* REQUIREMENT
Scan the entries and state how many lines contain "IPCC". Write no other text.

* DATASET
- - - - - - -
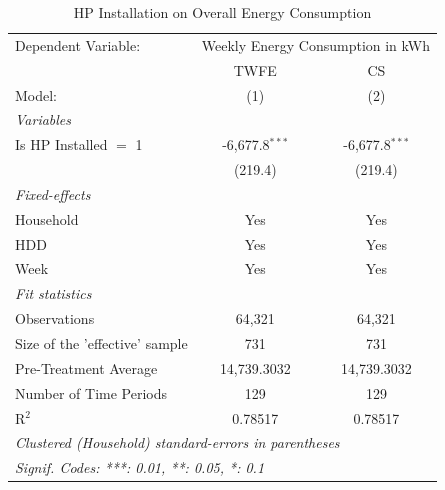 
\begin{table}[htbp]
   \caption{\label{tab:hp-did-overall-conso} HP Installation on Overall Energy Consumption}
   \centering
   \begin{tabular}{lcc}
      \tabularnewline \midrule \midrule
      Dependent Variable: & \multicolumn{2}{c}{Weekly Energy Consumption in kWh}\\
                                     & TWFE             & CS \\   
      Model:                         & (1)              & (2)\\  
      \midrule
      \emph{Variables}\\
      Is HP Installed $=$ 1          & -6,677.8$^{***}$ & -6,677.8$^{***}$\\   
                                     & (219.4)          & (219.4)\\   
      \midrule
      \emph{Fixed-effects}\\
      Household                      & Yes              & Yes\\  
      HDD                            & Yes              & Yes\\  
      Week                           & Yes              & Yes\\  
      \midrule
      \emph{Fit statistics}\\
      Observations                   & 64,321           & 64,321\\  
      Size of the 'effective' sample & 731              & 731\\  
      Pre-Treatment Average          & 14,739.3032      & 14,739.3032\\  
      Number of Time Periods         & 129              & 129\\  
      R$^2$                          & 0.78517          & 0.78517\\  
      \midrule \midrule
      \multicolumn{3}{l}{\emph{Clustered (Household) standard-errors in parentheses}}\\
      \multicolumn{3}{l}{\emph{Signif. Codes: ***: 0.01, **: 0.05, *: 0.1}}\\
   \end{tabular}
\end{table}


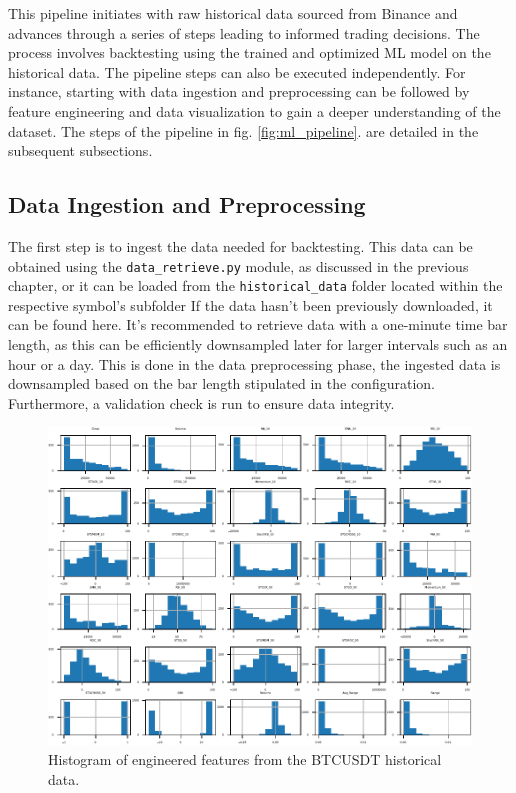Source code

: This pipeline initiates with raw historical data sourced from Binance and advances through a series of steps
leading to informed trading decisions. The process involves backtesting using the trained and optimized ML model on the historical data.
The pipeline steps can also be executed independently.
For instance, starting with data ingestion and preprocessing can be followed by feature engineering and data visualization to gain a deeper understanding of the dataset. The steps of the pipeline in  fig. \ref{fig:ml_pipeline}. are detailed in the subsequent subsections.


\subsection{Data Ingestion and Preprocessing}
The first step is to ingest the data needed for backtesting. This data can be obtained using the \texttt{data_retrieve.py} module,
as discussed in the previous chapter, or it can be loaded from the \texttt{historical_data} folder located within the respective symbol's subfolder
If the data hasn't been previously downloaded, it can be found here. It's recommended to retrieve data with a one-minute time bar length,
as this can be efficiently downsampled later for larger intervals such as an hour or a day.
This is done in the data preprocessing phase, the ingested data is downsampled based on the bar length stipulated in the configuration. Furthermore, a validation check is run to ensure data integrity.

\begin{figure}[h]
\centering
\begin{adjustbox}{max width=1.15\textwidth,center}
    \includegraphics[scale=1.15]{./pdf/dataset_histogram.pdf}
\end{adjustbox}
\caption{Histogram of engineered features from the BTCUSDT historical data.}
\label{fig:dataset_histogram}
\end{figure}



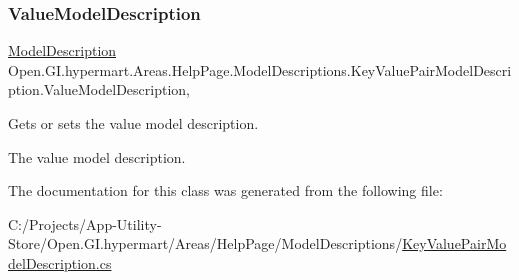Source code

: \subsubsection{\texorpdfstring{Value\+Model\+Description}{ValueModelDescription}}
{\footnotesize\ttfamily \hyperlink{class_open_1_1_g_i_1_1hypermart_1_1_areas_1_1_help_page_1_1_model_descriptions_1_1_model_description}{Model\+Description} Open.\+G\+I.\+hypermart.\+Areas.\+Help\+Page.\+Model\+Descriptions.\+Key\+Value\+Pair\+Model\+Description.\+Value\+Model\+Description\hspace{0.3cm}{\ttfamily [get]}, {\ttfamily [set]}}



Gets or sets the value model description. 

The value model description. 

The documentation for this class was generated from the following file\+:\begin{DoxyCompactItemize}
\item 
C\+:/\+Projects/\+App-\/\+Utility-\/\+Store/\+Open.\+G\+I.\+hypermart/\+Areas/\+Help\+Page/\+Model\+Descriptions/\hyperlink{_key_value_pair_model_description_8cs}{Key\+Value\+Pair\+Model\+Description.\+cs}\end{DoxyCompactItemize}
- - - - - - -
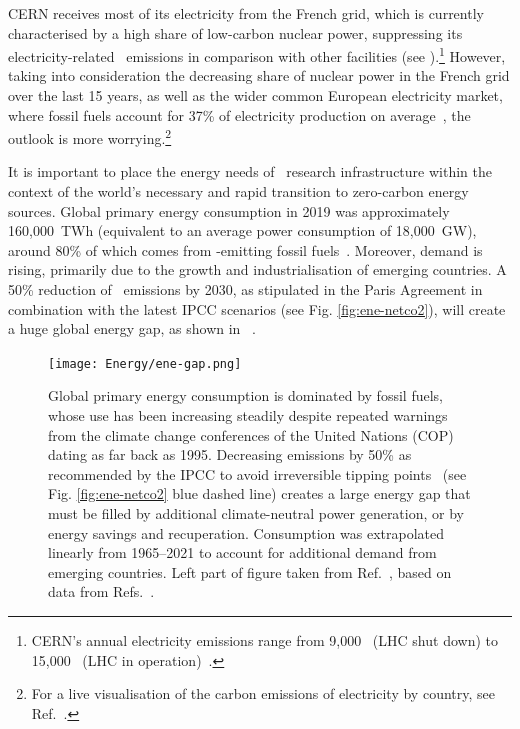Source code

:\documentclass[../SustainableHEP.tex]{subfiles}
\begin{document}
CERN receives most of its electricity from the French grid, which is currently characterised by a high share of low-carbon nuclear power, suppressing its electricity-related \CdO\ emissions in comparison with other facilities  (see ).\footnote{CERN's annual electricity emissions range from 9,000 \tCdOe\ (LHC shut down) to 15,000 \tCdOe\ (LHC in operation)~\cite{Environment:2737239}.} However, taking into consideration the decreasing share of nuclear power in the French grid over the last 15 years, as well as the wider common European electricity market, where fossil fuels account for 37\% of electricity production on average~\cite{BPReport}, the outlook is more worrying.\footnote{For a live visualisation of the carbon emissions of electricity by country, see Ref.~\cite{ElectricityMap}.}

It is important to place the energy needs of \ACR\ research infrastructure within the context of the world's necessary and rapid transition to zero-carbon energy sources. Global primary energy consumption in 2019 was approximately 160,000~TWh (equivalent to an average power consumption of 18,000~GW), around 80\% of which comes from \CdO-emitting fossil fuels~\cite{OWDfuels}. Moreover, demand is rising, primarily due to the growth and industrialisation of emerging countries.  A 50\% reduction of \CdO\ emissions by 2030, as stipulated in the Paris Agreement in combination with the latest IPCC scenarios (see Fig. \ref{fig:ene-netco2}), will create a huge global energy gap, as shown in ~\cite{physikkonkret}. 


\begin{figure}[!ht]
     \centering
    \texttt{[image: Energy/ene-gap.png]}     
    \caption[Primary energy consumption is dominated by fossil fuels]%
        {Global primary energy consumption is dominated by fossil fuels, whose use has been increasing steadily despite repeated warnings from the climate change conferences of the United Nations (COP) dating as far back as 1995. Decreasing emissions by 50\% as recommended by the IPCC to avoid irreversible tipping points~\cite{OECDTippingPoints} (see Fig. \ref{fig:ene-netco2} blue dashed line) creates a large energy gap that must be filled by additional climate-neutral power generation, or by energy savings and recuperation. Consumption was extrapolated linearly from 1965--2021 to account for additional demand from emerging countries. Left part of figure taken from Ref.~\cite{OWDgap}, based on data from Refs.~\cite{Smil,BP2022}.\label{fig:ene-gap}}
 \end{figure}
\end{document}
- - - - - - -
* RESPONSE BELOW
2